Giuseppe De Nittis - La masseria

Giuseppe De Nittis, La masseria (olio su tavola, 12 x 25 cm; Collezione privata).

De Nittis è il marito di Léontine, ma dice d’aver in un certo senso sposato la Francia. In questo Paese si sente completamente a casa sua, muovendosi come un pesce nell’acqua sulla scena artistica e intellettuale parigina. Guy de Maupassant ed Emile Zola sono tra i suoi amici. La città di Parigi diventa la sua modella. Ne ritrae la vita, le passioni, le pulsazioni. Nei suoi dipinti parigini troviamo personaggi della vita quotidiana in posti significativi di una città in piena evo-luzione, tra il Secondo Impero e la Terza Repubblica. De Nittis, ritenuto l’impressionista italiano, ritrae volentieri luoghi come place de la Concorde, l’Etoile, i Grands Boulevards. Trasmette la sensazione della vita parigina durante le diverse stagioni e condizioni meteorologiche. Torna in Italia varie volte. Dice di aver «sposato» la Francia, ma vuole portare la moglie francese a Barletta. Non manca di dipingere i paesaggi della sua terra natale.
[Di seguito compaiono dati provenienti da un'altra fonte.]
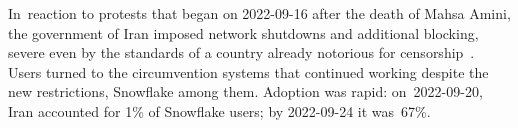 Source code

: \documentclass[letterpaper,twocolumn]{article}
\begin{document}
In~reaction to protests that began on \mbox{2022-09-16}
after the death of Mahsa Amini,
the government of Iran imposed network shutdowns
and additional blocking,
severe even by the standards of a country already notorious
for censorship~\cite{ooni-2022-iran-blocks-social-media-mahsa-amini-protests}.
Users turned to the circumvention systems
that continued working despite the new restrictions,
Snowflake among them.
Adoption was rapid:
on~\mbox{2022-09-20}, Iran accounted for 1\% of Snowflake users;
by \mbox{2022-09-24} it was~67\%.
\end{document}
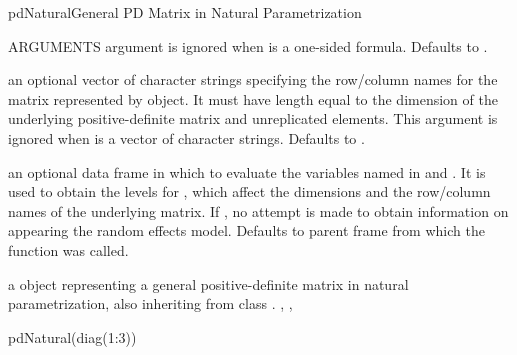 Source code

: \documentclass[pdftex]{article} \usepackage{url,graphicx}
\begin{document}
\begin{Helpfile}{pdNatural}{General PD Matrix in Natural Parametrization}
\begin{Argument}{ARGUMENTS}
argument is ignored when  is a one-sided
formula. Defaults to .
\item[\Co{nam:}]
an optional vector of character strings specifying the
row/column names for the matrix represented by object. It must have 
length equal to the dimension of the underlying positive-definite
matrix and unreplicated elements. This argument is ignored when
 is a vector of character strings. Defaults to
.
\item[\Co{data:}]
an optional data frame in which to evaluate the variables
named in  and . It is used to
obtain the levels for , which affect the
dimensions and the row/column names of the underlying matrix. If
, no attempt is made to obtain information on 
 appearing the random effects model. Defaults to parent
frame from which the function was called.
\end{Argument}
a  object representing a general positive-definite
matrix in natural parametrization, also inheriting from class
.
, ,
\need 15pt
\vspace{-16pt} 
\begin{Example}
pdNatural(diag(1:3))
\end{Example}
\end{Helpfile}
\end{document}
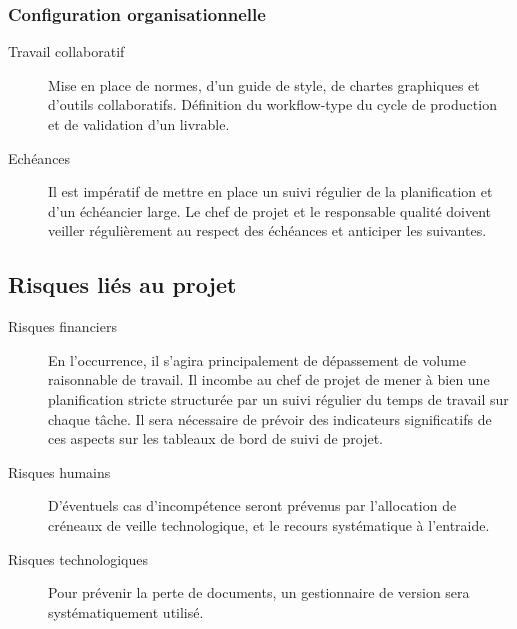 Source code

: \subsubsection{Configuration organisationnelle}

\begin{description}
    \item[Travail collaboratif] Mise en place de normes, d'un guide de style,
        de chartes graphiques et d'outils collaboratifs.  Définition du
        workflow-type du cycle de production et de validation d'un livrable.
    \item[Echéances] Il est impératif de mettre en place un suivi régulier de
        la planification et d'un échéancier large. Le chef de projet et le
        responsable qualité doivent veiller régulièrement au respect des
        échéances et anticiper les suivantes.
\end{description}

\subsection{Risques liés au projet}

\begin{description}
    \item[Risques financiers] En l'occurrence, il s'agira principalement de
        dépassement de volume raisonnable de travail.  Il incombe au chef de
        projet de mener à bien une planification stricte structurée par un
        suivi régulier du temps de travail sur chaque tâche. Il sera nécessaire
        de prévoir des indicateurs significatifs de ces aspects sur les
        tableaux de bord de suivi de projet.
    \item[Risques humains] D'éventuels cas d'incompétence seront prévenus par
        l'allocation de créneaux de veille technologique, et le recours
        systématique à l'entraide.
    \item[Risques technologiques] Pour prévenir la perte de documents, un
        gestionnaire de version sera systématiquement utilisé.
\end{description}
A seguito di un problema cardiaco, muore nel 1884 a Saint-Germain-en-Laye. Uno dei suoi amici, Alexandre Dumas, scrive l’epitaffio per la sua tomba al cimitero del Père-Lachaise:

Qui giace il pittore Giuseppe De Nittis morto a 38 anni in piena gioventù

in pieno amore in piena gloria come gli eroi e i semidei.

La vita di De Nittis si snoda tra Barletta, Napoli, Londra e Parigi. A Barletta, la sua memoria è alimentata dalla Pinacoteca De Nittis, situata nello storico Palazzo Marra. Vi si trovano i molti quadri donati alla città pugliese dalla vedova dell’artista. Purtroppo la Francia è sembrata perdere progressivamente la memoria del pittore italiano, che tanto l’aveva amata e raffigurata. Tra il 1886 e il 2010 la città di Parigi non ha organizzato specifiche esposizioni con i quadri di De Nittis. Finalmente, nei mesi a cavallo tra il 2010 e il 2011, un luogo prestigioso della capitale – il Petit Palais – ha posto fine a questa ingiustizia, dando vita all’esposizione che ha rilanciato Oltralpe l’immagine del pittore di Barletta. Gli organizzatori di questa mostra lo definiscono “la figura più notevole della colonia d’artisti italiani presente a Parigi nella seconda metà del XIX secolo”.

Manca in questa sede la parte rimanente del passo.